ASM: John, ich muss sagen, dass ich wegen dieses Interviews mit Ihnen nervöser bin als bei meinem ersten Vorspielen für Herbert von Karajan! Unsere Zusammenarbeit ist eine solche Ehre für mich. Ich bin Ihrer Arbeit zuerst 1978 begegnet, als ich Krieg der Sterne sah. Solch überwältigende Musik, sie öffnete mir eine neue Dimension. Ihre Musik wurde Teil meines Lebens, aber niemals hätte ich gedacht, dass sich unsere Wege einmal kreuzen würden.

JW: Wie, wann und warum kamen Sie auf die Idee zu Across the Stars?

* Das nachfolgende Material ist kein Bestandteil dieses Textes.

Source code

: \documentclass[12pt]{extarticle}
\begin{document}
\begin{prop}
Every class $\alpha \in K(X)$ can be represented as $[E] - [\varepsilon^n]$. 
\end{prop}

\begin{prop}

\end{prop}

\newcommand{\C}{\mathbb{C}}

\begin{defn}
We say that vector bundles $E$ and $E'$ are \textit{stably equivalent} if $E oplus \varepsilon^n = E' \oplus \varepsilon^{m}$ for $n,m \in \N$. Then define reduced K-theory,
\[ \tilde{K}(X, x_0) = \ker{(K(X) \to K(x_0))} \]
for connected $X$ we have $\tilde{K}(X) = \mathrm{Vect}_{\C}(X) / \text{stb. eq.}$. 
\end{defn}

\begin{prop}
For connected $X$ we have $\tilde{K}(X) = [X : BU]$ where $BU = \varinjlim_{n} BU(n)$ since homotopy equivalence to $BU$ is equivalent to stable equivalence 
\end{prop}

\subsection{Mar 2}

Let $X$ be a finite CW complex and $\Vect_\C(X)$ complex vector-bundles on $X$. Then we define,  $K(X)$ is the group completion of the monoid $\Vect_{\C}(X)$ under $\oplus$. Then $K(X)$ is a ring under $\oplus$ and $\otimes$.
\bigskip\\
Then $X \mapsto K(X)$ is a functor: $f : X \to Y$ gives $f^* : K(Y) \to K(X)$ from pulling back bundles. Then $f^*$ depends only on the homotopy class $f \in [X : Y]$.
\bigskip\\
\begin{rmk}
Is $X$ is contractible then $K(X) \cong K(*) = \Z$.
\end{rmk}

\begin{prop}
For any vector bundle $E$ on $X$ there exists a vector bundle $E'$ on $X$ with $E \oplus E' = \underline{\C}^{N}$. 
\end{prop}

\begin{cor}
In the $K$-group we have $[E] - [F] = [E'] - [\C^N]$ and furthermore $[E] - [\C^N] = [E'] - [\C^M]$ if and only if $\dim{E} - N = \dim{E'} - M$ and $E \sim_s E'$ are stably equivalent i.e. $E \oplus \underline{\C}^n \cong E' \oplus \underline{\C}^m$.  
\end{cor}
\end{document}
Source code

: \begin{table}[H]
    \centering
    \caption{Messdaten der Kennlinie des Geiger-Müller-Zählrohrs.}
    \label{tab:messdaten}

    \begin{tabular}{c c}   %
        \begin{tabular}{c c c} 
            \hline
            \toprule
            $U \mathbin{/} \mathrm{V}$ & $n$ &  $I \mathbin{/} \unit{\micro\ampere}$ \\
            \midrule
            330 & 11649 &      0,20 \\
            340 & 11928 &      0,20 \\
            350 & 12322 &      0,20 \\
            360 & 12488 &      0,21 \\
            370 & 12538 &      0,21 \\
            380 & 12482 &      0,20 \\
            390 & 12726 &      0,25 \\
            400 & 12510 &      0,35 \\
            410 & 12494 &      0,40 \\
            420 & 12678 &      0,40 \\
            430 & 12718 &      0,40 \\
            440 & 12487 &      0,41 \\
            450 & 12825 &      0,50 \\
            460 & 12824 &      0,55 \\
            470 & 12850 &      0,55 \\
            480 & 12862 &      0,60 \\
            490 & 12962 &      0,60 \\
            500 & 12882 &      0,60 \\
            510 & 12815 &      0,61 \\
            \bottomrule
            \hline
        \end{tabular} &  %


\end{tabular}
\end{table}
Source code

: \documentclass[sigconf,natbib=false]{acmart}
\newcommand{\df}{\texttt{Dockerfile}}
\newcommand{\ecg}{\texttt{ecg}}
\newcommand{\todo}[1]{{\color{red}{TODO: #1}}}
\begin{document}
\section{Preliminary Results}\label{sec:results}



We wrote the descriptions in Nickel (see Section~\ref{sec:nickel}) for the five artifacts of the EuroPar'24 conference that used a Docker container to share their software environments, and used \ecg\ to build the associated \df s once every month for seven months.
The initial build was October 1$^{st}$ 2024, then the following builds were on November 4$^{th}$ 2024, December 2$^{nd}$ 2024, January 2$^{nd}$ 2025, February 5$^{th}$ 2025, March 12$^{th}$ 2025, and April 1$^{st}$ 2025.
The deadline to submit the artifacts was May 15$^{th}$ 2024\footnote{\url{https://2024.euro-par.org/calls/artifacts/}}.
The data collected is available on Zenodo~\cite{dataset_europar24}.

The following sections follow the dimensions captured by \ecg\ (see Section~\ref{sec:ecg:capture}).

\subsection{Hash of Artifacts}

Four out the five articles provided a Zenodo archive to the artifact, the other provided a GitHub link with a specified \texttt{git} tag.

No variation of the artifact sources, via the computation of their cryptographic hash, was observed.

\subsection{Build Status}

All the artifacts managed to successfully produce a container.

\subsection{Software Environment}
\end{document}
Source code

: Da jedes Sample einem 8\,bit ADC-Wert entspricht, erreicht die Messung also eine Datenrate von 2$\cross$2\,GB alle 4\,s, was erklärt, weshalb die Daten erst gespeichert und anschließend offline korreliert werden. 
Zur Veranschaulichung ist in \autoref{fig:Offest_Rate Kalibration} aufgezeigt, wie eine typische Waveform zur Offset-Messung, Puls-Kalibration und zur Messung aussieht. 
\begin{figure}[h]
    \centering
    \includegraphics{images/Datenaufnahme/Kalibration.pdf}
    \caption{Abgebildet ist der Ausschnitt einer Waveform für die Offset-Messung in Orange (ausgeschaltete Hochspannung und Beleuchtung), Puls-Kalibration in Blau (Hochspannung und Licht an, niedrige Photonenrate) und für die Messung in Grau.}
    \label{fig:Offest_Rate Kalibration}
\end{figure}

ASM: Vielleicht erinnern Sie sich, wir haben uns vor ungefähr acht Jahren persönlich kennengelernt, und ich fragte Sie damals, ob Sie nicht ein kurzes Stück für mich schreiben könnten. Sie komponierten dann Markings, das ich vor ein paar Jahren in Tanglewood zur Uraufführung brachte.

JW: Für mich war es wirklich inspirierend, Sie musikalisch kennenzulernen. Und dann schlugen Sie dieses Projekt vor …

ASM: Immer, wenn ich einen Ihrer Filme sah, habe ich mir gewünscht, diese herrlichen Themen selbst zu spielen. Also fragte ich Sie, und jetzt habe ich Ihre Adaptationen der Stücke für die Geige.

JW: In der Tat sind es eher Adaptationen als Arrangements. Sie begannen als kurze musikalische Phrasen in Verbindung mit Filmfiguren wie Yoda, Leia usw. Die Aufgabe bestand darin, beispielsweise aus vier Takten vier Minuten zu machen, losgelöst von dem Film, das richtige Register auf der Geige zu finden und eine Gestalt für jedes Stück.

ASM: Ich glaube, Krieg der Sterne nimmt so viel Raum ein auf diesem Album, weil es darin so viele unterschiedliche Figuren gibt, die durch Ihre Themen Leben erhalten. Denken Sie etwa an »Luke and Leia«, man sieht sie förmlich vor sich, sobald man Ihre Musik hört. Oder das sagenhafte Thema für Rey, das spielerisch und unschuldig ist, aber auch sehr kraftvoll. Wie schwer ist es Ihnen gefallen, etwas, das für ein bestimmtes Instrument geschrieben ist, auf die Geige zu übertragen?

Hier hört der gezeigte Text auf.